- [HOW TO COMPLETE THIS TASK]:
Every line in the records below that holds "guide" must be identified and copied.

[Saved entries]
★ ★ ★ ★ ★

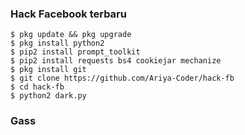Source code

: ### Hack Facebook terbaru
```
$ pkg update && pkg upgrade
$ pkg install python2
$ pip2 install prompt_toolkit
$ pip2 install requests bs4 cookiejar mechanize
$ pkg install git
$ git clone https://github.com/Ariya-Coder/hack-fb
$ cd hack-fb
$ python2 dark.py
```
### Gass
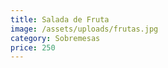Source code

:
 ```yaml
---
title: Salada de Fruta
image: /assets/uploads/frutas.jpg
category: Sobremesas
price: 250
---
```


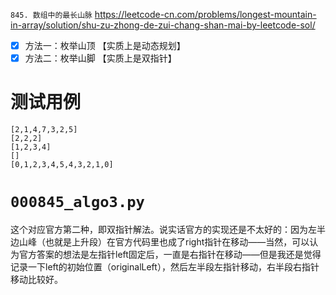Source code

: 
`845. 数组中的最长山脉` https://leetcode-cn.com/problems/longest-mountain-in-array/solution/shu-zu-zhong-de-zui-chang-shan-mai-by-leetcode-sol/
- [x] 方法一：枚举山顶 【实质上是动态规划】
- [x] 方法二：枚举山脚 【实质上是双指针】

# 测试用例

```
[2,1,4,7,3,2,5]
[2,2,2]
[1,2,3,4]
[]
[0,1,2,3,4,5,4,3,2,1,0]
```

# `000845_algo3.py`

这个对应官方第二种，即双指针解法。说实话官方的实现还是不太好的：因为左半边山峰（也就是上升段）在官方代码里也成了right指针在移动——当然，可以认为官方答案的想法是左指针left固定后，一直是右指针在移动——但是我还是觉得记录一下left的初始位置（originalLeft），然后左半段左指针移动，右半段右指针移动比较好。
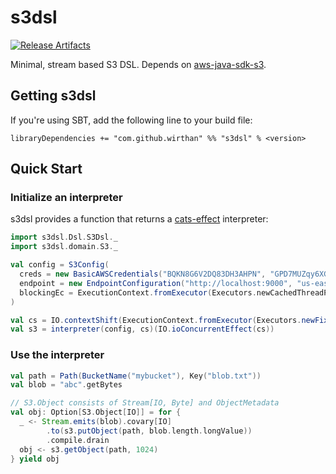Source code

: # s3dsl

[![Release Artifacts][Badge-SonatypeReleases]][Link-SonatypeReleases]

Minimal, stream based S3 DSL. Depends on [aws-java-sdk-s3](https://github.com/aws/aws-sdk-java/tree/master/aws-java-sdk-s3).

## Getting s3dsl
If you're using SBT, add the following line to your build file:

    libraryDependencies += "com.github.wirthan" %% "s3dsl" % <version>

## Quick Start

### Initialize an interpreter

s3dsl provides a function that returns a [cats-effect](https://github.com/typelevel/cats-effect) interpreter:

```scala
import s3dsl.Dsl.S3Dsl._
import s3dsl.domain.S3._

val config = S3Config(
  creds = new BasicAWSCredentials("BQKN8G6V2DQ83DH3AHPN", "GPD7MUZqy6XGtTz7h2QPyJbggGkQfigwDnaJNrgF"),
  endpoint = new EndpointConfiguration("http://localhost:9000", "us-east-1"),
  blockingEc = ExecutionContext.fromExecutor(Executors.newCachedThreadPool)
)

val cs = IO.contextShift(ExecutionContext.fromExecutor(Executors.newFixedThreadPool(3)))
val s3 = interpreter(config, cs)(IO.ioConcurrentEffect(cs))
```

### Use the interpreter

```scala
val path = Path(BucketName("mybucket"), Key("blob.txt"))
val blob = "abc".getBytes

// S3.Object consists of Stream[IO, Byte] and ObjectMetadata
val obj: Option[S3.Object[IO]] = for {
  _ <- Stream.emits(blob).covary[IO]
        .to(s3.putObject(path, blob.length.longValue))
        .compile.drain
  obj <- s3.getObject(path, 1024)      
} yield obj

```

[Link-SonatypeReleases]: https://oss.sonatype.org/content/repositories/releases/com/github/wirthan/s3dsl_2.12/ "Sonatype Releases"
[Badge-SonatypeReleases]: https://img.shields.io/nexus/r/https/oss.sonatype.org/com.github.wirthan/s3dsl_2.12.svg "Sonatype Releases"
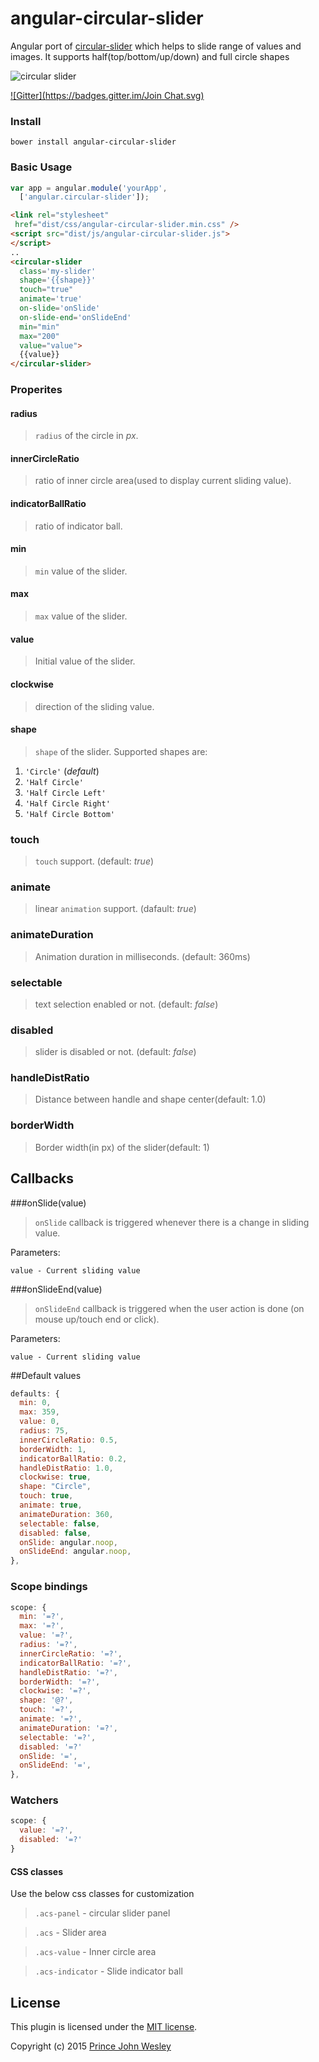 # angular-circular-slider
Angular port of [circular-slider](http://www.toolitup.com/circular-slider.html) which helps to slide range of values and images. It supports half(top/bottom/up/down) and full circle shapes

![circular slider](http://www.toolitup.com/assets/images/circular-slider-demo.png)

[![Gitter](https://badges.gitter.im/Join Chat.svg)](https://gitter.im/princejwesley/angular-circular-slider)

### Install
`bower install angular-circular-slider`

### Basic Usage

```javascript
var app = angular.module('yourApp',
  ['angular.circular-slider']);
```

```html
<link rel="stylesheet"
 href="dist/css/angular-circular-slider.min.css" />
<script src="dist/js/angular-circular-slider.js">
</script>
..
<circular-slider
  class='my-slider'
  shape='{{shape}}'
  touch="true"
  animate='true'
  on-slide='onSlide'
  on-slide-end='onSlideEnd'
  min="min"
  max="200"
  value="value">
  {{value}}
</circular-slider>

```

### Properites
#### radius
> `radius` of the circle in *px*.

#### innerCircleRatio
> ratio of inner circle area(used to display current sliding value).

#### indicatorBallRatio
> ratio of indicator ball.

#### min
> `min` value of the slider.

#### max
> `max` value of the slider.

#### value
> Initial value of the slider.

#### clockwise
> direction of the sliding value.

#### shape
> `shape` of the slider. Supported shapes are:

1. `'Circle'` (*default*)
2. `'Half Circle'`
3. `'Half Circle Left'`
4. `'Half Circle Right'`
5. `'Half Circle Bottom'`

### touch
> `touch` support. (default: *true*)

### animate
>linear `animation` support. (dafault: *true*)

### animateDuration
> Animation duration in milliseconds. (default: 360ms)

### selectable
> text selection enabled or not. (default: *false*)

### disabled
> slider is disabled or not. (default: *false*)

### handleDistRatio
> Distance between handle and shape center(default: 1.0)

### borderWidth
> Border width(in px) of the slider(default: 1)

## Callbacks
###onSlide(value)
> `onSlide` callback is triggered whenever there is a change in sliding value.

Parameters:
```
value - Current sliding value
```

###onSlideEnd(value)
> `onSlideEnd` callback is triggered when the user action is done (on mouse up/touch end or click).

Parameters:
```
value - Current sliding value
```

##Default values
```javascript
defaults: {
  min: 0,
  max: 359,
  value: 0,
  radius: 75,
  innerCircleRatio: 0.5,
  borderWidth: 1,
  indicatorBallRatio: 0.2,
  handleDistRatio: 1.0,
  clockwise: true,
  shape: "Circle",
  touch: true,
  animate: true,
  animateDuration: 360,
  selectable: false,
  disabled: false,
  onSlide: angular.noop,
  onSlideEnd: angular.noop,
},
```

### Scope bindings
```javascript
scope: {
  min: '=?',
  max: '=?',
  value: '=?',
  radius: '=?',
  innerCircleRatio: '=?',
  indicatorBallRatio: '=?',
  handleDistRatio: '=?',
  borderWidth: '=?',
  clockwise: '=?',
  shape: '@?',
  touch: '=?',
  animate: '=?',
  animateDuration: '=?',
  selectable: '=?',
  disabled: '=?'
  onSlide: '=',
  onSlideEnd: '=',
},
```
### Watchers
```javascript
scope: {
  value: '=?',
  disabled: '=?'
}
```
#### CSS classes
Use the below css classes for customization
> `.acs-panel` - circular slider panel

> `.acs` - Slider area

> `.acs-value` - Inner circle area

> `.acs-indicator` - Slide indicator ball


## License
This plugin is licensed under the [MIT license](https://github.com/princejwesley/angular-circular-slider/blob/master/LICENSE).

Copyright (c) 2015 [Prince John Wesley](http://www.toolitup.com)
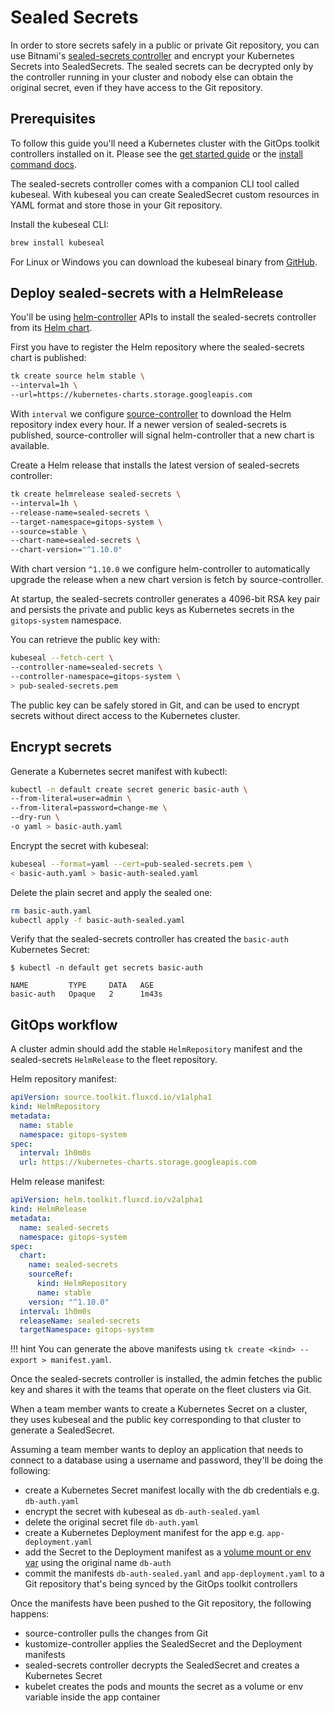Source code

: # Sealed Secrets

In order to store secrets safely in a public or private Git repository, you can use
Bitnami's [sealed-secrets controller](https://github.com/bitnami-labs/sealed-secrets)
and encrypt your Kubernetes Secrets into SealedSecrets.
The sealed secrets can be decrypted only by the controller running in your cluster and
nobody else can obtain the original secret, even if they have access to the Git repository.

## Prerequisites

To follow this guide you'll need a Kubernetes cluster with the GitOps 
toolkit controllers installed on it.
Please see the [get started guide](../get-started/index.md)
or the [install command docs](../cmd/tk_install.md).

The sealed-secrets controller comes with a companion CLI tool called kubeseal.
With kubeseal you can create SealedSecret custom resources in YAML format
and store those in your Git repository.

Install the kubeseal CLI:

```sh
brew install kubeseal
```

For Linux or Windows you can download the kubeseal binary from
[GitHub](https://github.com/bitnami-labs/sealed-secrets/releases).

## Deploy sealed-secrets with a HelmRelease

You'll be using [helm-controller](../components/helm/controller.md) APIs to install
the sealed-secrets controller from its [Helm chart](https://hub.kubeapps.com/charts/stable/sealed-secrets).

First you have to register the Helm repository where the sealed-secrets chart is published:

```sh
tk create source helm stable \
--interval=1h \
--url=https://kubernetes-charts.storage.googleapis.com
```

With `interval` we configure [source-controller](../components/source/controller.md) to download
the Helm repository index every hour. If a newer version of sealed-secrets is published,
source-controller will signal helm-controller that a new chart is available.

Create a Helm release that installs the latest version of sealed-secrets controller:

```sh
tk create helmrelease sealed-secrets \
--interval=1h \
--release-name=sealed-secrets \
--target-namespace=gitops-system \
--source=stable \
--chart-name=sealed-secrets \
--chart-version="^1.10.0"
```

With chart version `^1.10.0` we configure helm-controller to automatically upgrade the release
when a new chart version is fetch by source-controller. 

At startup, the sealed-secrets controller generates a 4096-bit RSA key pair and 
persists the private and public keys as Kubernetes secrets in the `gitops-system` namespace.

You can retrieve the public key with:

```sh
kubeseal --fetch-cert \
--controller-name=sealed-secrets \
--controller-namespace=gitops-system \
> pub-sealed-secrets.pem
``` 

The public key can be safely stored in Git, and can be used to encrypt secrets
without direct access to the Kubernetes cluster.

## Encrypt secrets

Generate a Kubernetes secret manifest with kubectl:

```sh
kubectl -n default create secret generic basic-auth \
--from-literal=user=admin \
--from-literal=password=change-me \
--dry-run \
-o yaml > basic-auth.yaml
```

Encrypt the secret with kubeseal:

```sh
kubeseal --format=yaml --cert=pub-sealed-secrets.pem \
< basic-auth.yaml > basic-auth-sealed.yaml
```

Delete the plain secret and apply the sealed one:

```sh
rm basic-auth.yaml
kubectl apply -f basic-auth-sealed.yaml
```

Verify that the sealed-secrets controller has created the `basic-auth` Kubernetes Secret:

```console
$ kubectl -n default get secrets basic-auth 

NAME         TYPE     DATA   AGE
basic-auth   Opaque   2      1m43s
```

## GitOps workflow

A cluster admin should add the stable `HelmRepository` manifest and the sealed-secrets `HelmRelease`
to the fleet repository.

Helm repository manifest:

```yaml
apiVersion: source.toolkit.fluxcd.io/v1alpha1
kind: HelmRepository
metadata:
  name: stable
  namespace: gitops-system
spec:
  interval: 1h0m0s
  url: https://kubernetes-charts.storage.googleapis.com
```

Helm release manifest:

```yaml
apiVersion: helm.toolkit.fluxcd.io/v2alpha1
kind: HelmRelease
metadata:
  name: sealed-secrets
  namespace: gitops-system
spec:
  chart:
    name: sealed-secrets
    sourceRef:
      kind: HelmRepository
      name: stable
    version: "^1.10.0"
  interval: 1h0m0s
  releaseName: sealed-secrets
  targetNamespace: gitops-system
```

!!! hint
    You can generate the above manifests using `tk create <kind> --export > manifest.yaml`.

Once the sealed-secrets controller is installed, the admin fetches the 
public key and shares it with the teams that operate on the fleet clusters via Git.

When a team member wants to create a Kubernetes Secret on a cluster,
they uses kubeseal and the public key corresponding to that cluster to generate a SealedSecret.

Assuming a team member wants to deploy an application that needs to connect
to a database using a username and password, they'll be doing the following:

* create a Kubernetes Secret manifest locally with the db credentials e.g. `db-auth.yaml`
* encrypt the secret with kubeseal as `db-auth-sealed.yaml`
* delete the original secret file `db-auth.yaml`
* create a Kubernetes Deployment manifest for the app e.g. `app-deployment.yaml`
* add the Secret to the Deployment manifest as a [volume mount or env var](https://kubernetes.io/docs/concepts/configuration/secret/#using-secrets) using the original name `db-auth`
* commit the manifests `db-auth-sealed.yaml` and `app-deployment.yaml` to a Git repository that's being synced by the GitOps toolkit controllers

Once the manifests have been pushed to the Git repository, the following happens:

* source-controller pulls the changes from Git
* kustomize-controller applies the SealedSecret and the Deployment manifests
* sealed-secrets controller decrypts the SealedSecret and creates a Kubernetes Secret
* kubelet creates the pods and mounts the secret as a volume or env variable inside the app container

★ ★ ★ ★ ★

- [SOLVED EXERCISE]:
To follow this guide you'll need a Kubernetes cluster with the GitOps 
Please see the [get started guide](../get-started/index.md)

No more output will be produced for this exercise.